Work task: Nothing is to be left out: repeat every entry exactly as given.

[Items from a dataset]
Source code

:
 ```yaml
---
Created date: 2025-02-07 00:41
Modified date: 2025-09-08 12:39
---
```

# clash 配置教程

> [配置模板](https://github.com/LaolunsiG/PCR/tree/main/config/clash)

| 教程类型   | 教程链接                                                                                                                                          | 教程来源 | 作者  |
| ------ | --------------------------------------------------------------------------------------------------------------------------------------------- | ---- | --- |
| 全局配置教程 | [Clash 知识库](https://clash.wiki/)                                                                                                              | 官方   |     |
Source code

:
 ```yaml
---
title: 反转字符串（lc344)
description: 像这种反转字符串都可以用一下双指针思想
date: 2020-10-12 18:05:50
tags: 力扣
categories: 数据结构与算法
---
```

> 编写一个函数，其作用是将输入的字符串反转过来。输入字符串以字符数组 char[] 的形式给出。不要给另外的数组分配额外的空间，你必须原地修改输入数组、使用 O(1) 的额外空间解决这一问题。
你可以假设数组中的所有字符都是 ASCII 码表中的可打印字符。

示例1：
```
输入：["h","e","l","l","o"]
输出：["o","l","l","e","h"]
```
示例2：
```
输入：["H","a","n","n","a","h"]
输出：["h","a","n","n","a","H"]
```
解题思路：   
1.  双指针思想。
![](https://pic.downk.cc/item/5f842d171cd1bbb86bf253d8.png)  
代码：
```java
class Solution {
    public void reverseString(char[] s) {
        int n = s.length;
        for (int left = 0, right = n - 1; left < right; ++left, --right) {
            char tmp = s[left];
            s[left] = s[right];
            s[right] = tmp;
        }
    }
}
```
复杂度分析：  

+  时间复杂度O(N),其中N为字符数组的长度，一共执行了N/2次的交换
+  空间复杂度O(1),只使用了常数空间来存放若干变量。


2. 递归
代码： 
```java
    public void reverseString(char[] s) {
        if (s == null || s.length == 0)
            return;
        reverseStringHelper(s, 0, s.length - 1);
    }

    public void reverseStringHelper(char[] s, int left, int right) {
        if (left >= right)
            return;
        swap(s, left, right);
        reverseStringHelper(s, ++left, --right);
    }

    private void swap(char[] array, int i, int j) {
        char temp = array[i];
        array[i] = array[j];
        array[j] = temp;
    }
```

Response to this task:
Source code

:
 ```yaml
---
Created date: 2025-02-07 00:41
Modified date: 2025-09-08 12:39
---
```

# clash 配置教程

> [配置模板](https://github.com/LaolunsiG/PCR/tree/main/config/clash)

| 教程类型   | 教程链接                                                                                                                                          | 教程来源 | 作者  |
| ------ | --------------------------------------------------------------------------------------------------------------------------------------------- | ---- | --- |
| 全局配置教程 | [Clash 知识库](https://clash.wiki/)                                                                                                              | 官方   |     |
Source code

:
 ```yaml
---
title: 反转字符串（lc344)
description: 像这种反转字符串都可以用一下双指针思想
date: 2020-10-12 18:05:50
tags: 力扣
categories: 数据结构与算法
---
```

> 编写一个函数，其作用是将输入的字符串反转过来。输入字符串以字符数组 char[] 的形式给出。不要给另外的数组分配额外的空间，你必须原地修改输入数组、使用 O(1) 的额外空间解决这一问题。
你可以假设数组中的所有字符都是 ASCII 码表中的可打印字符。

示例1：
```
输入：["h","e","l","l","o"]
输出：["o","l","l","e","h"]
```
示例2：
```
输入：["H","a","n","n","a","h"]
输出：["h","a","n","n","a","H"]
```
解题思路：   
1.  双指针思想。
![](https://pic.downk.cc/item/5f842d171cd1bbb86bf253d8.png)  
代码：
```java
class Solution {
    public void reverseString(char[] s) {
        int n = s.length;
        for (int left = 0, right = n - 1; left < right; ++left, --right) {
            char tmp = s[left];
            s[left] = s[right];
            s[right] = tmp;
        }
    }
}
```
复杂度分析：  

+  时间复杂度O(N),其中N为字符数组的长度，一共执行了N/2次的交换
+  空间复杂度O(1),只使用了常数空间来存放若干变量。


2. 递归
代码： 
```java
    public void reverseString(char[] s) {
        if (s == null || s.length == 0)
            return;
        reverseStringHelper(s, 0, s.length - 1);
    }

    public void reverseStringHelper(char[] s, int left, int right) {
        if (left >= right)
            return;
        swap(s, left, right);
        reverseStringHelper(s, ++left, --right);
    }

    private void swap(char[] array, int i, int j) {
        char temp = array[i];
        array[i] = array[j];
        array[j] = temp;
    }
```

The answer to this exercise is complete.